The Benefits of Decision Makers
Decision makers prevent companies from making rash decisions that hinder business growth. They are an essential part of every business because they optimize communication, human resources and supply chain management. Effective decision makers navigate complicated situations and choose the right solution that provides their company with the most benefits in the long term. In short, a good decision maker can transform a business.
Poor decision-making can have serious consequences for businesses in every niche. Good decision-making in management helps companies secure sales, generate new leads, improve their marketing processes and increase the visibility of their brand. It is useful for policy planning, too. Ultimately, the best decision makers ensure business success in the future.
Groups of Decision Makers
Sometimes, the best decisions involve more than one person. Decision makers who include employees in the decision-making process likely improve morale.
In group decision-making, multiple individuals — or multiple decision makers — ponder a problem and collectively agree on the best solution. Sometimes this process is fraught with difficulties. Decision makers might disagree on how to solve a problem, for example. Also, the process of decision-making in a group sometimes results in diffusion of responsibility, where no particular person is actually responsible for a decision. Moreover, decision makers can blame other individuals in the group for a bad judgment and deny personal responsibility.

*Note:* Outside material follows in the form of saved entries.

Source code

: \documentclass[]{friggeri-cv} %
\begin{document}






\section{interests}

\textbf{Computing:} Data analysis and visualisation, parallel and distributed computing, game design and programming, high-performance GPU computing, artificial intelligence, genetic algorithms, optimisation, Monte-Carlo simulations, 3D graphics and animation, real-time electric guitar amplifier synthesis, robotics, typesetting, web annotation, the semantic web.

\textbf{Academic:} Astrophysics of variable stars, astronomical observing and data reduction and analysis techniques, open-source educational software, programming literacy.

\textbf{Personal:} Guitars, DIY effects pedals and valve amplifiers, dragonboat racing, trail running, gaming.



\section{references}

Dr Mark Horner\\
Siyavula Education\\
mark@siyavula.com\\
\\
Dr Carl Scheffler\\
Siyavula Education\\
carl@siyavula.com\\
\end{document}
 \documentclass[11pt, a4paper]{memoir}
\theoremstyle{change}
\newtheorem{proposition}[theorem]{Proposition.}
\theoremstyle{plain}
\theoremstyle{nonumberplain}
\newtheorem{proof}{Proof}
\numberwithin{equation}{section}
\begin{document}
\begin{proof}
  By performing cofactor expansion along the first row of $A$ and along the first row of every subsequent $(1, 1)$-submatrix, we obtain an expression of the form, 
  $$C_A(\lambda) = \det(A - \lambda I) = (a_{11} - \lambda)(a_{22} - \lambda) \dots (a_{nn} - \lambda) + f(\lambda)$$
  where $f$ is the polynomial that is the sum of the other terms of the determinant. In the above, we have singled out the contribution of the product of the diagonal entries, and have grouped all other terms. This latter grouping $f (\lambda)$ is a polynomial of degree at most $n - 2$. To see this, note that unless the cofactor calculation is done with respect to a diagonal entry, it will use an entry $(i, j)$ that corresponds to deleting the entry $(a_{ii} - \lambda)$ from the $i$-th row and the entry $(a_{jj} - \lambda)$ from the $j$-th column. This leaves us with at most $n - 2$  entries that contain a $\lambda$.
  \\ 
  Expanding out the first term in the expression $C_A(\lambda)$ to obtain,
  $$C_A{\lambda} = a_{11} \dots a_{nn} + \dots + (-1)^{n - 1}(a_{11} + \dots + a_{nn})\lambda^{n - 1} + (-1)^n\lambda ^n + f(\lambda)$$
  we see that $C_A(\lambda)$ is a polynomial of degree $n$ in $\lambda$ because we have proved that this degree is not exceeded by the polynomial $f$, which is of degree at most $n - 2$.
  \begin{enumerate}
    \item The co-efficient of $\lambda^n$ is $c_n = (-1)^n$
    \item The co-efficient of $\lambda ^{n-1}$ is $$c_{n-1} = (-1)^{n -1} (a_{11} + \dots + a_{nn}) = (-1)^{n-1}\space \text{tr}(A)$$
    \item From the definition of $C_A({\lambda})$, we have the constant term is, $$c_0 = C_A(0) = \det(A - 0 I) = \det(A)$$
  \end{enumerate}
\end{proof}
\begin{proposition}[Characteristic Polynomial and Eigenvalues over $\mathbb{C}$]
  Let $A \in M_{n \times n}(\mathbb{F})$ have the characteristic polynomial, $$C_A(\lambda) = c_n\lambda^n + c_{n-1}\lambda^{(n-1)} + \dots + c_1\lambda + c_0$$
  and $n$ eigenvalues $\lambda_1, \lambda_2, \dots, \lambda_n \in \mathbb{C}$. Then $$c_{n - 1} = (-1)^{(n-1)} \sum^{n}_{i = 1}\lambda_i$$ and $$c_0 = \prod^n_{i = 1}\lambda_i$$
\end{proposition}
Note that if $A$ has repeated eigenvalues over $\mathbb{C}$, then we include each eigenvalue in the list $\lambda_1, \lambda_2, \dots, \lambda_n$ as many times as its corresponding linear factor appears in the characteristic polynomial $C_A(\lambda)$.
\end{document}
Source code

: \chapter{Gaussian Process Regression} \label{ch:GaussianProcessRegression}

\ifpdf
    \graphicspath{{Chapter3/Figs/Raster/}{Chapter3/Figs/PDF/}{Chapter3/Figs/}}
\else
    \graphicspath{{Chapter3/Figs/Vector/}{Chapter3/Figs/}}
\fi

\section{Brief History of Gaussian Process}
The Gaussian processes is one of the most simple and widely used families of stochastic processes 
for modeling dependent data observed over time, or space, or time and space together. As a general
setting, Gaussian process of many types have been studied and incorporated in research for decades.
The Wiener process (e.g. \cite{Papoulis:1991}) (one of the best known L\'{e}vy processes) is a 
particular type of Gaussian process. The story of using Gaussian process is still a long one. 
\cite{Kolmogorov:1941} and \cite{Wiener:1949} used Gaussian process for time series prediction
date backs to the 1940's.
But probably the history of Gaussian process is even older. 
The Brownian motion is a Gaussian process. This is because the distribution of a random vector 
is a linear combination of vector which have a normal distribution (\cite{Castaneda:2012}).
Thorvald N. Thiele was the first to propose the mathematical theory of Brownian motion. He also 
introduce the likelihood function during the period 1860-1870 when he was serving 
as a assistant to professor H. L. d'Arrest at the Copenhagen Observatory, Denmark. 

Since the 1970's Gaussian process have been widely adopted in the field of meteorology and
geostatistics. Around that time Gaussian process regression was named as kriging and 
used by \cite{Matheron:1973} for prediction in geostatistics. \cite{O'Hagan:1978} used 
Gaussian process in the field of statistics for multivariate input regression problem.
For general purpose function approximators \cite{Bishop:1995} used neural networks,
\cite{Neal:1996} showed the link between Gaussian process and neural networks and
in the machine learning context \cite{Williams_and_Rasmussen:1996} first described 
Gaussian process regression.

Group decision-making benefits some businesses, however. This method draws on the skills and expertise of each decision maker in the group, resulting in better solutions to common problems. Employees in various departments within an organization might have decision-making skills.
Factors That Influence Decision Makers
Various factors influence decision-making in business. One study suggests that smaller groups of decision makers are more competent at making resolutions than larger groups. The research, from Princeton University, says that people make decisions based on correlated information — the facts known to all members of a group, and uncorrelated information — the things known only to a few members of a group. The larger the group, the more the uncorrelated information gets “drowned out.”
Psychological and physiological factors also impact decision makers. Long days, fatigue and eating habits could affect someone’s decision-making process, for example. The National Academy of Sciences found that a judge was more likely to grant a criminal parole after a food break.
Research from Stanford University says that good decision-making happens in the morning when serotonin levels in the brain are at their highest. This, they say, makes it easier for people to take risks.
The decision-making process in management comes with multiple benefits. Great decision makers influence almost every business-related situation, and companies that have proper decision makers are more effective at strategic planning. These companies improve sales, boost productivity and increase morale, too.